Oliver Roick's Weblog Nobody reads this anyway.

Posts about Globes (RSS, JSON)

Friday, 26 May 2023

Wonderful profile of Bellerby, maker of bespoke, handmade globes; explaining the intricate process:

globemakers work with gores, which pose a unique set of challenges. These long, thin, oval-shaped pieces of pre-printed paper must be carefully cut by hand and painted with a translucent wash of watercolour that lets the coastlines and place names show through. It’s a process that can take five to ten days, says Isis Linguanotto, head painter and a globemaker for ten years, who sits at a wooden workbench cluttered with jam jars of ink-coloured water, brushes and well-used paint palettes.
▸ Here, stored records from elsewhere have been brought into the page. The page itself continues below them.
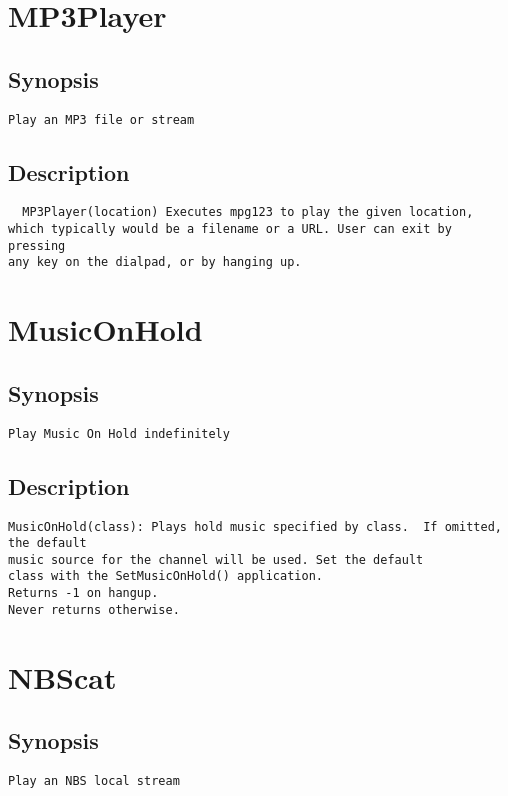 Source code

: \section{MP3Player}
\subsection{Synopsis}
\begin{verbatim}
Play an MP3 file or stream
\end{verbatim}
\subsection{Description}
\begin{verbatim}
  MP3Player(location) Executes mpg123 to play the given location,
which typically would be a filename or a URL. User can exit by pressing
any key on the dialpad, or by hanging up.
\end{verbatim}


\section{MusicOnHold}
\subsection{Synopsis}
\begin{verbatim}
Play Music On Hold indefinitely
\end{verbatim}
\subsection{Description}
\begin{verbatim}
MusicOnHold(class): Plays hold music specified by class.  If omitted, the default
music source for the channel will be used. Set the default 
class with the SetMusicOnHold() application.
Returns -1 on hangup.
Never returns otherwise.

\end{verbatim}


\section{NBScat}
\subsection{Synopsis}
\begin{verbatim}
Play an NBS local stream
\end{verbatim}
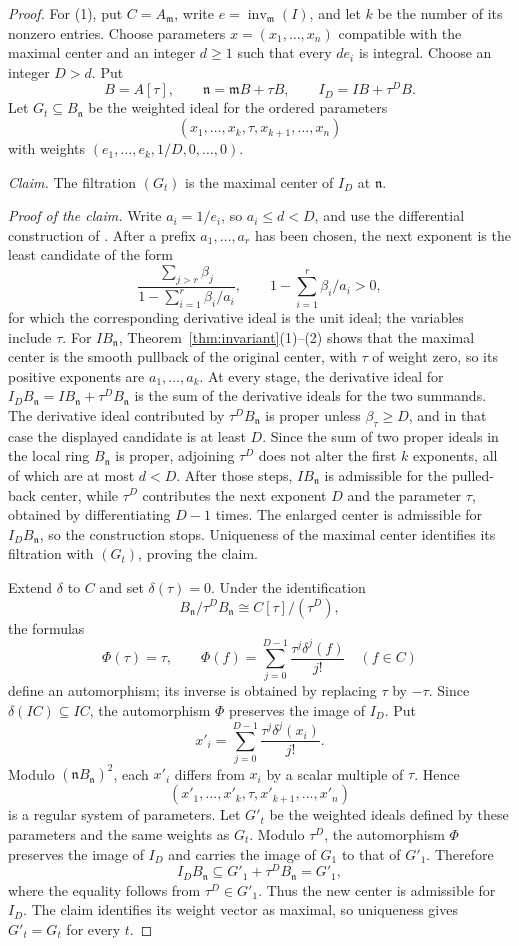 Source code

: \documentclass[11pt]{amsart}
\numberwithin{equation}{section}
\theoremstyle{definition}
\newcommand{\fm}{\mathfrak{m}}
\newcommand{\fn}{\mathfrak{n}}
\DeclareMathOperator{\inv}{inv}
\begin{document}
\begin{proof}
For (1), put $C=A_\fm$, write $e=\inv_\fm(I)$, and let $k$ be the number of its nonzero entries. Choose parameters $x=(x_1,\ldots,x_n)$ compatible with the maximal center and an integer $d\ge1$ such that every $de_i$ is integral. Choose an integer $D>d$. Put
\[
  B=A[\tau],\qquad \fn=\fm B+\tau B,\qquad
  I_D=IB+\tau^DB.
\]
Let $G_t\subseteq B_\fn$ be the weighted ideal for the ordered parameters
\[
  (x_1,\ldots,x_k,\tau,x_{k+1},\ldots,x_n)
\]
with weights $(e_1,\ldots,e_k,1/D,0,\ldots,0)$.

\medskip
\noindent\emph{Claim.} The filtration $(G_t)$ is the maximal center of $I_D$ at $\fn$.

\smallskip
\noindent\emph{Proof of the claim.}
Write $a_i=1/e_i$, so $a_i\le d<D$, and use the differential construction of \cite[Sections~3.2--3.3]{Brais}. After a prefix $a_1,\ldots,a_r$ has been chosen, the next exponent is the least candidate of the form
\[
  \frac{\sum_{j>r}\beta_j}
       {1-\sum_{i=1}^r\beta_i/a_i},
  \qquad 1-\sum_{i=1}^r\beta_i/a_i>0,
\]
for which the corresponding derivative ideal is the unit ideal; the variables include $\tau$. For $IB_\fn$, Theorem~\ref{thm:invariant}(1)--(2) shows that the maximal center is the smooth pullback of the original center, with $\tau$ of weight zero, so its positive exponents are $a_1,\ldots,a_k$. At every stage, the derivative ideal for $I_DB_\fn=IB_\fn+\tau^DB_\fn$ is the sum of the derivative ideals for the two summands. The derivative ideal contributed by $\tau^DB_\fn$ is proper unless $\beta_\tau\ge D$, and in that case the displayed candidate is at least $D$. Since the sum of two proper ideals in the local ring $B_\fn$ is proper, adjoining $\tau^D$ does not alter the first $k$ exponents, all of which are at most $d<D$. After those steps, $IB_\fn$ is admissible for the pulled-back center, while $\tau^D$ contributes the next exponent $D$ and the parameter $\tau$, obtained by differentiating $D-1$ times. The enlarged center is admissible for $I_DB_\fn$, so the construction stops. Uniqueness of the maximal center identifies its filtration with $(G_t)$, proving the claim.
\medskip

Extend $\delta$ to $C$ and set $\delta(\tau)=0$. Under the identification
\[
  B_\fn/\tau^DB_\fn\cong C[\tau]/(\tau^D),
\]
the formulas
\[
  \Phi(\tau)=\tau,\qquad
  \Phi(f)=\sum_{j=0}^{D-1}\frac{\tau^j\delta^j(f)}{j!}\quad(f\in C)
\]
define an automorphism; its inverse is obtained by replacing $\tau$ by $-\tau$. Since $\delta(IC)\subseteq IC$, the automorphism $\Phi$ preserves the image of $I_D$. Put
\[
  x'_i=\sum_{j=0}^{D-1}\frac{\tau^j\delta^j(x_i)}{j!}.
\]
Modulo $(\fn B_\fn)^2$, each $x'_i$ differs from $x_i$ by a scalar multiple of $\tau$. Hence
\[
  (x'_1,\ldots,x'_k,\tau,x'_{k+1},\ldots,x'_n)
\]
is a regular system of parameters. Let $G'_t$ be the weighted ideals defined by these parameters and the same weights as $G_t$. Modulo $\tau^D$, the automorphism $\Phi$ preserves the image of $I_D$ and carries the image of $G_1$ to that of $G'_1$. Therefore
\[
  I_DB_\fn\subseteq G'_1+\tau^DB_\fn=G'_1,
\]
where the equality follows from $\tau^D\in G'_1$. Thus the new center is admissible for $I_D$. The claim identifies its weight vector as maximal, so uniqueness gives $G'_t=G_t$ for every $t$.


\end{proof}
\end{document}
A row of half-painted gores has been laid out flat to dry. Linguanotto will build up the thin layers of paint to shade and define borders and landforms – details as important for readability as aesthetics.

Once the painters have finished the first stage of their work, each gore is dipped in water, making it pliable (and very fragile) so that it can be stretched and carefully pasted to the fibreglass sphere. Most globes use 12 gores – larger ones may need 18 – and each must align perfectly with its neighbour, without overlapping, to ensure that every map line meets in the right spot. Overwork the paper and it will deteriorate and tear.

Just in case you were wondering why these things are so expensive.